Recorded data>
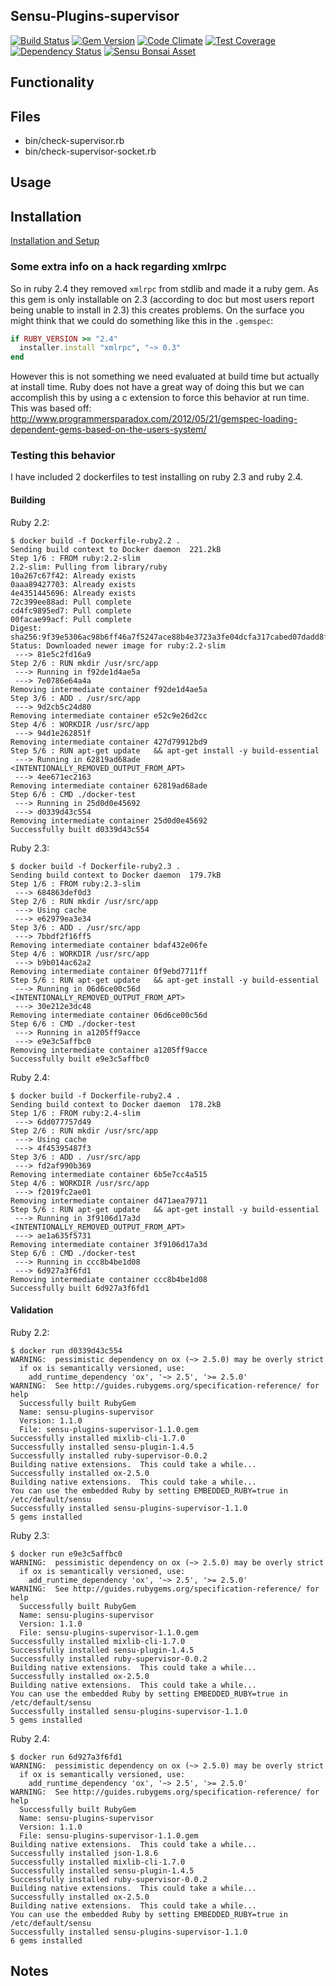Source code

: ## Sensu-Plugins-supervisor

[ ![Build Status](https://travis-ci.org/sensu-plugins/sensu-plugins-supervisor.svg?branch=master)](https://travis-ci.org/sensu-plugins/sensu-plugins-supervisor)
[![Gem Version](https://badge.fury.io/rb/sensu-plugins-supervisor.svg)](http://badge.fury.io/rb/sensu-plugins-supervisor)
[![Code Climate](https://codeclimate.com/github/sensu-plugins/sensu-plugins-supervisor/badges/gpa.svg)](https://codeclimate.com/github/sensu-plugins/sensu-plugins-supervisor)
[![Test Coverage](https://codeclimate.com/github/sensu-plugins/sensu-plugins-supervisor/badges/coverage.svg)](https://codeclimate.com/github/sensu-plugins/sensu-plugins-supervisor)
[![Dependency Status](https://gemnasium.com/sensu-plugins/sensu-plugins-supervisor.svg)](https://gemnasium.com/sensu-plugins/sensu-plugins-supervisor)
[![Sensu Bonsai Asset](https://img.shields.io/badge/Bonsai-Download%20Me-brightgreen.svg?colorB=89C967&logo=sensu)](https://bonsai.sensu.io/assets/arkpoah/sensu-plugins-supervisor)

## Functionality

## Files
 * bin/check-supervisor.rb
 * bin/check-supervisor-socket.rb

## Usage

## Installation

[Installation and Setup](http://sensu-plugins.io/docs/installation_instructions.html)

### Some extra info on a hack regarding xmlrpc
So in ruby 2.4 they removed `xmlrpc` from stdlib and made it a ruby gem. As this gem is only installable on 2.3 (according to doc but most users report being unable to install in 2.3) this creates problems. On the surface you might think that we could do something like this in the `.gemspec`:

```ruby
if RUBY_VERSION >= "2.4"
  installer.install "xmlrpc", "~> 0.3"
end
```

However this is not something we need evaluated at build time but actually at install time. Ruby does not have a great way of doing this but we can accomplish this by using a c extension to force this behavior at run time. This was based off: http://www.programmersparadox.com/2012/05/21/gemspec-loading-dependent-gems-based-on-the-users-system/

### Testing this behavior
I have included 2 dockerfiles to test installing on ruby 2.3 and ruby 2.4.

#### Building
Ruby 2.2:
```
$ docker build -f Dockerfile-ruby2.2 .
Sending build context to Docker daemon  221.2kB
Step 1/6 : FROM ruby:2.2-slim
2.2-slim: Pulling from library/ruby
10a267c67f42: Already exists
0aaa89427703: Already exists
4e4351445696: Already exists
72c399ee88ad: Pull complete
cd4fc9895ed7: Pull complete
00facae99acf: Pull complete
Digest: sha256:9f39e5306ac98b6ff46a7f5247ace88b4e3723a3fe04dcfa317cabed07dadd8f
Status: Downloaded newer image for ruby:2.2-slim
 ---> 81e5c2fd16a9
Step 2/6 : RUN mkdir /usr/src/app
 ---> Running in f92de1d4ae5a
 ---> 7e0786e64a4a
Removing intermediate container f92de1d4ae5a
Step 3/6 : ADD . /usr/src/app
 ---> 9d2cb5c24d80
Removing intermediate container e52c9e26d2cc
Step 4/6 : WORKDIR /usr/src/app
 ---> 94d1e262851f
Removing intermediate container 427d79912bd9
Step 5/6 : RUN apt-get update   && apt-get install -y build-essential
 ---> Running in 62819ad68ade
<INTENTIONALLY_REMOVED_OUTPUT_FROM_APT>
 ---> 4ee671ec2163
Removing intermediate container 62819ad68ade
Step 6/6 : CMD ./docker-test
 ---> Running in 25d0d0e45692
 ---> d0339d43c554
Removing intermediate container 25d0d0e45692
Successfully built d0339d43c554
```

Ruby 2.3:
```
$ docker build -f Dockerfile-ruby2.3 .
Sending build context to Docker daemon  179.7kB
Step 1/6 : FROM ruby:2.3-slim
 ---> 684863def0d3
Step 2/6 : RUN mkdir /usr/src/app
 ---> Using cache
 ---> e62979ea3e34
Step 3/6 : ADD . /usr/src/app
 ---> 7bbdf2f16ff5
Removing intermediate container bdaf432e06fe
Step 4/6 : WORKDIR /usr/src/app
 ---> b9b014ac62a2
Removing intermediate container 0f9ebd7711ff
Step 5/6 : RUN apt-get update   && apt-get install -y build-essential
 ---> Running in 06d6ce00c56d
<INTENTIONALLY_REMOVED_OUTPUT_FROM_APT>
 ---> 30e212e3dc48
Removing intermediate container 06d6ce00c56d
Step 6/6 : CMD ./docker-test
 ---> Running in a1205ff9acce
 ---> e9e3c5affbc0
Removing intermediate container a1205ff9acce
Successfully built e9e3c5affbc0
```

Ruby 2.4:
```
$ docker build -f Dockerfile-ruby2.4 .
Sending build context to Docker daemon  178.2kB
Step 1/6 : FROM ruby:2.4-slim
 ---> 6dd077757d49
Step 2/6 : RUN mkdir /usr/src/app
 ---> Using cache
 ---> 4f45395487f3
Step 3/6 : ADD . /usr/src/app
 ---> fd2af990b369
Removing intermediate container 6b5e7cc4a515
Step 4/6 : WORKDIR /usr/src/app
 ---> f2019fc2ae01
Removing intermediate container d471aea79711
Step 5/6 : RUN apt-get update   && apt-get install -y build-essential
 ---> Running in 3f9106d17a3d
<INTENTIONALLY_REMOVED_OUTPUT_FROM_APT>
 ---> ae1a635f5731
Removing intermediate container 3f9106d17a3d
Step 6/6 : CMD ./docker-test
 ---> Running in ccc8b4be1d08
 ---> 6d927a3f6fd1
Removing intermediate container ccc8b4be1d08
Successfully built 6d927a3f6fd1
```

#### Validation
Ruby 2.2:
```
$ docker run d0339d43c554
WARNING:  pessimistic dependency on ox (~> 2.5.0) may be overly strict
  if ox is semantically versioned, use:
    add_runtime_dependency 'ox', '~> 2.5', '>= 2.5.0'
WARNING:  See http://guides.rubygems.org/specification-reference/ for help
  Successfully built RubyGem
  Name: sensu-plugins-supervisor
  Version: 1.1.0
  File: sensu-plugins-supervisor-1.1.0.gem
Successfully installed mixlib-cli-1.7.0
Successfully installed sensu-plugin-1.4.5
Successfully installed ruby-supervisor-0.0.2
Building native extensions.  This could take a while...
Successfully installed ox-2.5.0
Building native extensions.  This could take a while...
You can use the embedded Ruby by setting EMBEDDED_RUBY=true in /etc/default/sensu
Successfully installed sensu-plugins-supervisor-1.1.0
5 gems installed
```

Ruby 2.3:
```
$ docker run e9e3c5affbc0
WARNING:  pessimistic dependency on ox (~> 2.5.0) may be overly strict
  if ox is semantically versioned, use:
    add_runtime_dependency 'ox', '~> 2.5', '>= 2.5.0'
WARNING:  See http://guides.rubygems.org/specification-reference/ for help
  Successfully built RubyGem
  Name: sensu-plugins-supervisor
  Version: 1.1.0
  File: sensu-plugins-supervisor-1.1.0.gem
Successfully installed mixlib-cli-1.7.0
Successfully installed sensu-plugin-1.4.5
Successfully installed ruby-supervisor-0.0.2
Building native extensions.  This could take a while...
Successfully installed ox-2.5.0
Building native extensions.  This could take a while...
You can use the embedded Ruby by setting EMBEDDED_RUBY=true in /etc/default/sensu
Successfully installed sensu-plugins-supervisor-1.1.0
5 gems installed
```

Ruby 2.4:
```
$ docker run 6d927a3f6fd1
WARNING:  pessimistic dependency on ox (~> 2.5.0) may be overly strict
  if ox is semantically versioned, use:
    add_runtime_dependency 'ox', '~> 2.5', '>= 2.5.0'
WARNING:  See http://guides.rubygems.org/specification-reference/ for help
  Successfully built RubyGem
  Name: sensu-plugins-supervisor
  Version: 1.1.0
  File: sensu-plugins-supervisor-1.1.0.gem
Building native extensions.  This could take a while...
Successfully installed json-1.8.6
Successfully installed mixlib-cli-1.7.0
Successfully installed sensu-plugin-1.4.5
Successfully installed ruby-supervisor-0.0.2
Building native extensions.  This could take a while...
Successfully installed ox-2.5.0
Building native extensions.  This could take a while...
You can use the embedded Ruby by setting EMBEDDED_RUBY=true in /etc/default/sensu
Successfully installed sensu-plugins-supervisor-1.1.0
6 gems installed
```

## Notes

What is being asked> Look through the entries and return each line that has the word "daemon" in it.

Reply to the exercise>
Sending build context to Docker daemon  221.2kB
Sending build context to Docker daemon  179.7kB
Sending build context to Docker daemon  178.2kB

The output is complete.